Establish how many lines of the material below contain the string "trabajo". Return that number by itself.
━━━━━━━━
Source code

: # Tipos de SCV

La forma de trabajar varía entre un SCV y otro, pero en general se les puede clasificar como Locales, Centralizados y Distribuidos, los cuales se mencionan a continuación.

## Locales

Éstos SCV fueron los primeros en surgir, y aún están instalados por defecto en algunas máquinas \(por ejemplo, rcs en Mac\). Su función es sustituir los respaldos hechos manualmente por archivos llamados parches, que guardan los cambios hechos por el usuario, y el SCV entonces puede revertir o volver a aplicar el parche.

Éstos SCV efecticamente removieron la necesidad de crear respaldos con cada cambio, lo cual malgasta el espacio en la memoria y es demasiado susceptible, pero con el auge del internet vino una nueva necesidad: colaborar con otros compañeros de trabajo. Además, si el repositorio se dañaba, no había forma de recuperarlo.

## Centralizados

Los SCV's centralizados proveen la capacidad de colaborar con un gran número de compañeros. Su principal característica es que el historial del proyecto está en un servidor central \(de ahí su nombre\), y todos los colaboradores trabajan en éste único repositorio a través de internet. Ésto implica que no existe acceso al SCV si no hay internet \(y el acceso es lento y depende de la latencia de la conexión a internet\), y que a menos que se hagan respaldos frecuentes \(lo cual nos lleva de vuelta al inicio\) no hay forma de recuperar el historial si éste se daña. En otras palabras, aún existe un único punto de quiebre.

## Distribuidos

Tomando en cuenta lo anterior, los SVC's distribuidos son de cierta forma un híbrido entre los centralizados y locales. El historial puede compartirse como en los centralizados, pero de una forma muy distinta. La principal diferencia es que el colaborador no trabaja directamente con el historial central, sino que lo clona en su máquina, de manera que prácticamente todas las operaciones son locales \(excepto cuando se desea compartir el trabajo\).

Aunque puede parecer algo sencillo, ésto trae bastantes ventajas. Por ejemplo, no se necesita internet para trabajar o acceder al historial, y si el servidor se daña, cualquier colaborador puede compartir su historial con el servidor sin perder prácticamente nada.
━━━━━━━━
**Solution:** 2